En esta Navidad, celebrar es resistir

La dictadura ha pretendido impedir que los nicaragüenses celebren alegremente esta Navidad. Eso es lo que se deduce del inusitado recrudecimiento de la represión, incluyendo la aprobación de leyes espurias y de odio a la gente de pensamiento democrático.

Pero no se le debe permitir que cumpla su malvado propósito. Esta Navidad los creyentes deben celebrarla con más fervor que nunca, y toda la gente hacerlo con la misma alegría de siempre, que es propia de esta festividad en la que se exalta la generosidad humana y se enaltece la convivencia familiar. Guardando todas las medidas necesarias de protección, por la pandemia del coronavirus, la Navidad hay que celebrarla de la mejor manera posible a fin de reafirmar la voluntad de vivir con dignidad, en libertad y con democracia.

Si la dictadura quiere que la gente se deje dominar por el derrotismo no hay que darle ese gusto. La Navidad no se debe celebrar con miedo, sino con valor, escribe el médico Enrique Jiménez en un artículo de opinión que publicamos este 24 de diciembre. Alude el autor a una valiente jovencita que en la promoción de su bachillerato, y al recibir la distinción de mejor estudiante, enarboló con fervor libertario la bandera de Nicaragua. Un gesto patriótico que la dictadura persigue con saña insólita.

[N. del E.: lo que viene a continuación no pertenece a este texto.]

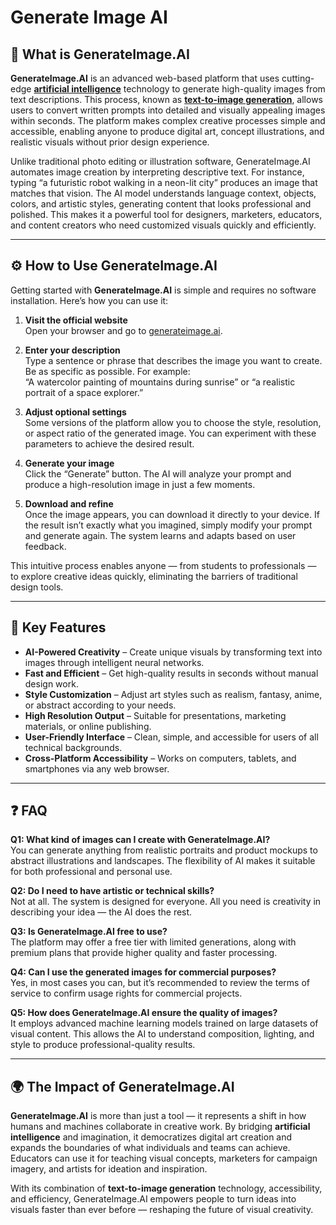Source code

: # Generate Image AI

## 🧠 What is GenerateImage.AI

**GenerateImage.AI** is an advanced web-based platform that uses cutting-edge **[artificial intelligence](https://generateimage.ai/)** technology to generate high-quality images from text descriptions. This process, known as **[text-to-image generation](https://generateimage.ai/)**, allows users to convert written prompts into detailed and visually appealing images within seconds. The platform makes complex creative processes simple and accessible, enabling anyone to produce digital art, concept illustrations, and realistic visuals without prior design experience.

Unlike traditional photo editing or illustration software, GenerateImage.AI automates image creation by interpreting descriptive text. For instance, typing “a futuristic robot walking in a neon-lit city” produces an image that matches that vision. The AI model understands language context, objects, colors, and artistic styles, generating content that looks professional and polished. This makes it a powerful tool for designers, marketers, educators, and content creators who need customized visuals quickly and efficiently.

---

## ⚙️ How to Use GenerateImage.AI

Getting started with **GenerateImage.AI** is simple and requires no software installation. Here’s how you can use it:

1. **Visit the official website**  
   Open your browser and go to [generateimage.ai](https://generateimage.ai/).

2. **Enter your description**  
   Type a sentence or phrase that describes the image you want to create. Be as specific as possible. For example:  
   “A watercolor painting of mountains during sunrise” or “a realistic portrait of a space explorer.”

3. **Adjust optional settings**  
   Some versions of the platform allow you to choose the style, resolution, or aspect ratio of the generated image. You can experiment with these parameters to achieve the desired result.

4. **Generate your image**  
   Click the “Generate” button. The AI will analyze your prompt and produce a high-resolution image in just a few moments.

5. **Download and refine**  
   Once the image appears, you can download it directly to your device. If the result isn’t exactly what you imagined, simply modify your prompt and generate again. The system learns and adapts based on user feedback.

This intuitive process enables anyone — from students to professionals — to explore creative ideas quickly, eliminating the barriers of traditional design tools.

---

## 🌟 Key Features

- **AI-Powered Creativity** – Create unique visuals by transforming text into images through intelligent neural networks.  
- **Fast and Efficient** – Get high-quality results in seconds without manual design work.  
- **Style Customization** – Adjust art styles such as realism, fantasy, anime, or abstract according to your needs.  
- **High Resolution Output** – Suitable for presentations, marketing materials, or online publishing.  
- **User-Friendly Interface** – Clean, simple, and accessible for users of all technical backgrounds.  
- **Cross-Platform Accessibility** – Works on computers, tablets, and smartphones via any web browser.

---

## ❓ FAQ

**Q1: What kind of images can I create with GenerateImage.AI?**  
You can generate anything from realistic portraits and product mockups to abstract illustrations and landscapes. The flexibility of AI makes it suitable for both professional and personal use.

**Q2: Do I need to have artistic or technical skills?**  
Not at all. The system is designed for everyone. All you need is creativity in describing your idea — the AI does the rest.

**Q3: Is GenerateImage.AI free to use?**  
The platform may offer a free tier with limited generations, along with premium plans that provide higher quality and faster processing.

**Q4: Can I use the generated images for commercial purposes?**  
Yes, in most cases you can, but it’s recommended to review the terms of service to confirm usage rights for commercial projects.

**Q5: How does GenerateImage.AI ensure the quality of images?**  
It employs advanced machine learning models trained on large datasets of visual content. This allows the AI to understand composition, lighting, and style to produce professional-quality results.

---

## 🌍 The Impact of GenerateImage.AI

**GenerateImage.AI** is more than just a tool — it represents a shift in how humans and machines collaborate in creative work. By bridging **artificial intelligence** and imagination, it democratizes digital art creation and expands the boundaries of what individuals and teams can achieve. Educators can use it for teaching visual concepts, marketers for campaign imagery, and artists for ideation and inspiration.  

With its combination of **text-to-image generation** technology, accessibility, and efficiency, GenerateImage.AI empowers people to turn ideas into visuals faster than ever before — reshaping the future of visual creativity.
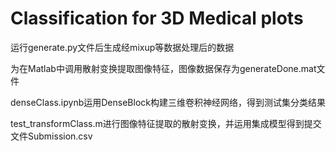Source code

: # Classification for 3D Medical plots
运行generate.py文件后生成经mixup等数据处理后的数据

为在Matlab中调用散射变换提取图像特征，图像数据保存为generateDone.mat文件

denseClass.ipynb运用DenseBlock构建三维卷积神经网络，得到测试集分类结果

test_transformClass.m进行图像特征提取的散射变换，并运用集成模型得到提交文件Submission.csv
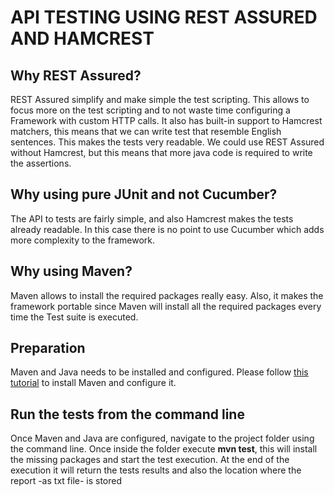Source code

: # API TESTING USING REST ASSURED AND HAMCREST

## Why REST Assured?
REST Assured simplify and make simple the test scripting. This allows to focus more on the test scripting and to not waste time configuring a Framework with custom HTTP calls. It also has built-in support to Hamcrest matchers, this means that we can write test that resemble English sentences. This makes the tests very readable. We could use REST Assured without Hamcrest, but this means that more java code is required to write the assertions.

## Why using pure JUnit and not Cucumber?
The API to tests are fairly simple, and also Hamcrest makes the tests already readable. In this case there is no point to use Cucumber which adds more complexity to the framework.

## Why using Maven?
Maven allows to install the required packages really easy. Also, it makes the framework portable since Maven will install all the required packages every time the Test suite is executed.

## Preparation 
Maven and Java needs to be installed and configured. Please follow [this tutorial](https://www.mkyong.com/maven/how-to-install-maven-in-windows/) to install Maven and configure it. 

## Run the tests from the command line
Once Maven and Java are configured, navigate to the project folder using the command line. Once inside the folder execute **mvn test**, this will install the missing packages and start the test execution. At the end of the execution it will return the tests results and also the location where the report -as txt file- is stored
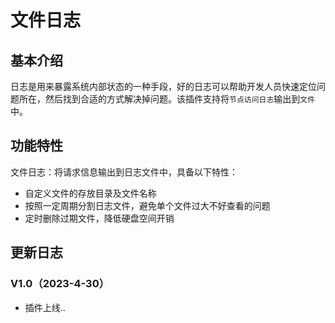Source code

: # 文件日志
## 基本介绍
日志是用来暴露系统内部状态的一种手段，好的日志可以帮助开发人员快速定位问题所在，然后找到合适的方式解决掉问题。该插件支持将`节点访问日志`输出到`文件`中。

## 功能特性
文件日志：将请求信息输出到日志文件中，具备以下特性：
- 自定义文件的存放目录及文件名称
- 按照一定周期分割日志文件，避免单个文件过大不好查看的问题
- 定时删除过期文件，降低硬盘空间开销

## 更新日志
### V1.0（2023-4-30）
- 插件上线..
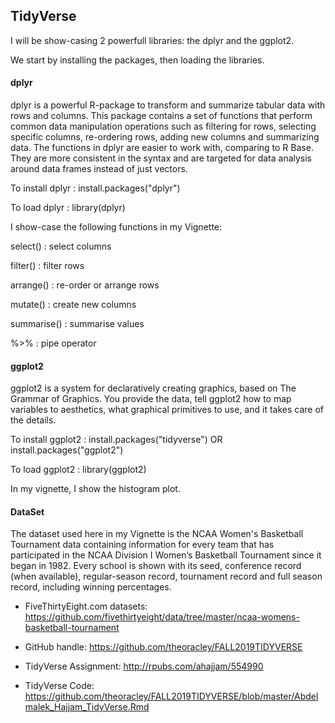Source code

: ## TidyVerse

I will be show-casing 2 powerfull libraries: the dplyr and the ggplot2.

We start by installing the packages, then loading the libraries.


#### dplyr

dplyr is a powerful R-package to transform and summarize tabular data with rows and columns. This package contains a set of functions that perform common data manipulation operations such as filtering for rows, selecting specific columns, re-ordering rows, adding new columns and summarizing data.
The functions in dplyr are easier to work with, comparing to R Base. They are more consistent in the syntax and are targeted for data analysis around data frames instead of just vectors.

To install dplyr : install.packages("dplyr")

To load dplyr : library(dplyr)

I show-case the following functions in my Vignette:

select() : select columns

filter() : filter rows

arrange() : re-order or arrange rows

mutate() : create new columns

summarise() : summarise values

%>% : pipe operator


#### ggplot2

ggplot2 is a system for declaratively creating graphics, based on The Grammar of Graphics. You provide the data, tell ggplot2 how to map variables to aesthetics, what graphical primitives to use, and it takes care of the details.

To install ggplot2 : install.packages("tidyverse") OR install.packages("ggplot2")

To load ggplot2 : library(ggplot2)

In my vignette, I show the histogram plot.



#### DataSet 

The dataset used here in my Vignette is the NCAA Women's Basketball Tournament data containing information for every team that has participated in the NCAA Division I Women’s Basketball Tournament since it began in 1982. Every school is shown with its seed, conference record (when available), regular-season record, tournament record and full season record, including winning percentages.

* FiveThirtyEight.com datasets: https://github.com/fivethirtyeight/data/tree/master/ncaa-womens-basketball-tournament

* GitHub handle: https://github.com/theoracley/FALL2019TIDYVERSE

* TidyVerse Assignment: http://rpubs.com/ahajjam/554990

* TidyVerse Code: https://github.com/theoracley/FALL2019TIDYVERSE/blob/master/Abdelmalek_Hajjam_TidyVerse.Rmd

Ciertamente, la Navidad hay que celebrarla con valor, con alegría y con fe en el futuro de una Nicaragua mejor, con libertad, democracia y bienestar personal, familiar y social.

Las madres, padres y demás parientes de las víctimas fatales de la represión del régimen, deben sentirse orgullosas de que sus hijos y deudos son los nuevos héroes y mártires que gozarán siempre de la gratitud de los nicaragüenses, por cuya libertad y felicidad ellos sacrificaron sus vidas.

Los presos políticos y sus familiares también tienen que sentirse honrados de que su sacrificio en las cárceles y centros de torturas es su gran aporte a la liberación de Nicaragua. Y también los damnificados por los huracanes que azotaron el país este año, deben tener la confianza en que con la solidaridad y compasión de sus compatriotas pronto podrán reconstruir sus vidas.

La celebración de la Navidad está en el alma, la cultura y la historia de los nicaragüenses. La Natividad de Jesucristo la celebraban los cristianos ya en el siglo III de nuestra era, bajo la persecución romana, igual que ahora la Iglesia es acosada por practicar la fe y defender la libertad religiosa y los derechos humanos. En América la Navidad fue celebrada por vez primera en 1492, el mismo año del Descubrimiento, en la Hispaniola, la isla antillana donde ahora están República Dominicana y Haití. Y en Nicaragua, se estima que la primera celebración navideña habría sido en 1524, cuando Francisco Hernández de Córdoba fundó las ciudades de Granada y León e hizo construir los primeros templos católicos en el territorio nacional.

Desde entonces los nicaragüenses celebran año tras año la Navidad. Una celebración santa pero también bonita y alegre que ningún dictador, por muy poderoso, malvado y cruel que sea, se la puede quitar a este pueblo que, para decirlo con palabras del poeta nacional Rubén Darío, “con voz de la Biblia aún reza a Jesucristo” y “está hecho para la libertad”.